En cuanto a quiénes son, probablemente podrías enumerar fácilmente las pocas o grandes relaciones que son más importantes en tu vida personal. Si cada vez te reprochas más por no pasar suficiente tiempo con estas personas o por no estar presente para ellas con la mejor versión de ti mismo (o si te lo dicen directamente), es probable que el trabajo esté invadiendo tu vida personal.
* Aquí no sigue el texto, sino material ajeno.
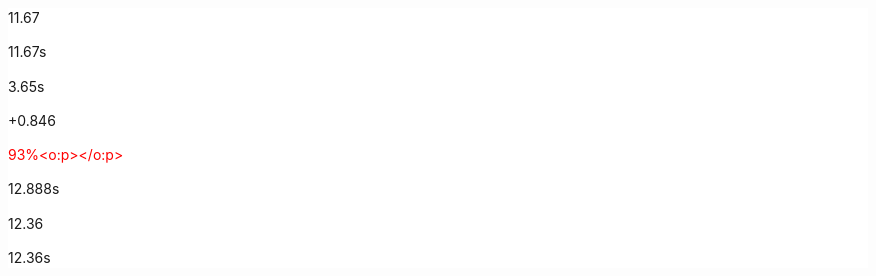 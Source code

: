 <span lang="EN-US">11.67</span>

  </td>
  <td width="134" valign="top" style="width: 80.15pt; border-style: none solid solid none; border-bottom-color: windowtext; border-bottom-width: 1pt; border-right-color: windowtext; border-right-width: 1pt; padding: 0cm 5.4pt;" wiz_tag_attr_bk_color="">

<span lang="EN-US">11.67s </span>

  </td>
  <td width="133" valign="top" style="width: 80.05pt; border-style: none solid solid none; border-bottom-color: windowtext; border-bottom-width: 1pt; border-right-color: windowtext; border-right-width: 1pt; padding: 0cm 5.4pt;" wiz_tag_attr_bk_color="">

<span lang="EN-US">3.65s</span>

  </td>
  <td width="67" valign="top" style="width: 40.35pt; border-style: none solid solid none; border-bottom-color: windowtext; border-bottom-width: 1pt; border-right-color: windowtext; border-right-width: 1pt; padding: 0cm 5.4pt;" wiz_tag_attr_bk_color="">

<span lang="EN-US">+0.846</span>

  </td>
  <td width="89" valign="top" style="width: 53.5pt; border-style: none solid solid none; border-bottom-color: windowtext; border-bottom-width: 1pt; border-right-color: windowtext; border-right-width: 1pt; padding: 0cm 5.4pt;" wiz_tag_attr_bk_color="">

<span lang="EN-US" style="color:red">93%<o:p></o:p></span>

  </td>
 </tr>
 <tr>
  <td width="136" valign="top" style="width: 81.8pt; border-style: none solid solid none; border-bottom-color: windowtext; border-bottom-width: 1pt; border-right-color: windowtext; border-right-width: 1pt; padding: 0cm 5.4pt;" wiz_tag_attr_bk_color="">

<span lang="EN-US">12.888s</span>

  </td>
  <td width="102" valign="top" style="width: 60.95pt; border-style: none solid solid none; border-bottom-color: windowtext; border-bottom-width: 1pt; border-right-color: windowtext; border-right-width: 1pt; padding: 0cm 5.4pt;" wiz_tag_attr_bk_color="">

<span lang="EN-US">12.36</span>

  </td>
  <td width="134" valign="top" style="width: 80.15pt; border-style: none solid solid none; border-bottom-color: windowtext; border-bottom-width: 1pt; border-right-color: windowtext; border-right-width: 1pt; padding: 0cm 5.4pt;" wiz_tag_attr_bk_color="">

<span lang="EN-US">12.36s </span>

  </td>
  <td width="133" valign="top" style="width: 80.05pt; border-style: none solid solid none; border-bottom-color: windowtext; border-bottom-width: 1pt; border-right-color: windowtext; border-right-width: 1pt; padding: 0cm 5.4pt;" wiz_tag_attr_bk_color="">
Cómo mitigar el trabajo invadiendo tu vida personal
Una clave para mitigar este problema es realizar revisiones periódicas con tu trabajo. Cada seis meses, aproximadamente, registra tu tiempo con atención durante una semana. Anota cómo empleas tus minutos y horas dentro y fuera del trabajo. Luego puedes compararlo con tu última revisión. O, por primera vez, compáralo con la imagen mental de tu semana laboral ideal e identifica las áreas donde el trabajo ha invadido tu vida personal. Si descubres que es así, el siguiente paso es buscar oportunidades para reducir esas áreas o mantener la intrusión, pero identificar otras áreas que puedas recortar para recuperar tu tiempo personal. Esto podría implicar delegar algunas tareas a otros o externalizar ciertas funciones a la IA. O simplemente dejar de realizar actividades que no aporten valor ni para ti ni para la empresa, como escuchar las quejas constantes de un compañero.
La idea no es dejar de ser un buen empleado, sino desarrollar el hábito de delegar tareas de bajo valor a medida que se asumen otras nuevas, en lugar de dejar que se acumulen con el tiempo.